Look, tests are no fun, and doing poorly on them is rarely an option. Whether you're studious or a slacker, everyone needs a little boost now and again. While students have found ways to cheat as long as tests have existed, the invention of smartphones has greatly enhanced the potential to get ... creative.
Of course, every situation is different. Sometimes, a smartphone can be used while taking a test, which leaves open many opportunities for cheating. However, many tests bar smartphones entirely, meaning you'll have to get a little crafty with your techniques. The following features twelve ways for you to ace your test with the help of your trusty iPhone or Android device.
Disclaimer: This article is just for fun. Gadget Hacks does not encourage its readers to cheat on their tests.
Cheating on tests, above all else, requires a considerable level of stealth. Don't blow your cover by having your phone go off in the middle of an exam. To ensure your phone doesn't let the entire room know it's in use, make sure all notifications are silent, and not just on "vibrate." You don't want your professor hearing the distinct sound of a text vibration as he or she walks by your desk.
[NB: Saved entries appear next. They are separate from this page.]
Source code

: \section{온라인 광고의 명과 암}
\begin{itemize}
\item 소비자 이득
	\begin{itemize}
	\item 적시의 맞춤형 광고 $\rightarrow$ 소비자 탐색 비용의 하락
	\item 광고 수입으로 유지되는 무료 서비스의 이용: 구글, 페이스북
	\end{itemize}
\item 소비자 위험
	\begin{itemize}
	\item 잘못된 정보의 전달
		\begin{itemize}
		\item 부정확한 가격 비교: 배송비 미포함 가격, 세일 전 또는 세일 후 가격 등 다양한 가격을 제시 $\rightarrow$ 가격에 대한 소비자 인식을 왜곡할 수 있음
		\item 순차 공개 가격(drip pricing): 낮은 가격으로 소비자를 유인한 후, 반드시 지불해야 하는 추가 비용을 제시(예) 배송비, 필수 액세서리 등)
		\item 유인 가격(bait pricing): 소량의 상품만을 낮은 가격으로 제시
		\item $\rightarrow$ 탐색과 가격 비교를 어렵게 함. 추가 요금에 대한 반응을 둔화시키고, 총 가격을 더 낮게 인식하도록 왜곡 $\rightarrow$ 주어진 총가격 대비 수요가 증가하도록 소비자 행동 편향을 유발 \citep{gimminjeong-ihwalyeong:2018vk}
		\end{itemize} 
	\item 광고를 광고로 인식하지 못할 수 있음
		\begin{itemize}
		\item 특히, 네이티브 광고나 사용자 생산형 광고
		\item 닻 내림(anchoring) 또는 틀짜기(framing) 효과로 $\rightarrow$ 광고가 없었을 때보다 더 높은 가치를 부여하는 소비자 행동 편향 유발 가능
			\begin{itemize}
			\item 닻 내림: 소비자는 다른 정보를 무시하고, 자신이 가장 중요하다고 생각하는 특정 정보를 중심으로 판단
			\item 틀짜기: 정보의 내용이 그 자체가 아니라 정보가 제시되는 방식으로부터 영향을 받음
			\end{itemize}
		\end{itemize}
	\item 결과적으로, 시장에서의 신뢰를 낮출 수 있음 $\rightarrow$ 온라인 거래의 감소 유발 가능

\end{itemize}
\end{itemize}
There are a variety of ways to silence your phone, especially between iPhones and Android devices. Your safest bet is by taking advantage of your phone's Do Not Disturb settings. With Do Not Disturb enabled, your phone won't vibrate, and notifications will be silently received, even without activating the display.
Make sure to dive into the settings, though. DND isn't foolproof, especially on iOS. Watch out for settings like "Allow Calls From," which will let in calls from specified contacts. If you're not careful, your phone might give you away.
While it might not be the most "creative" option, this age-old classic works like a charm (as long as you don't get caught). Texting a friend the questions to a test is fast, and cuts down the risk and time-consuming nature of Googling the answers yourself.
If you want to step up your speed, considering using a swipe-gesture keyboard like Gboard. Android users will already be familiar, but if you're one of the uninitiated on iOS, it just might help you avoid detection.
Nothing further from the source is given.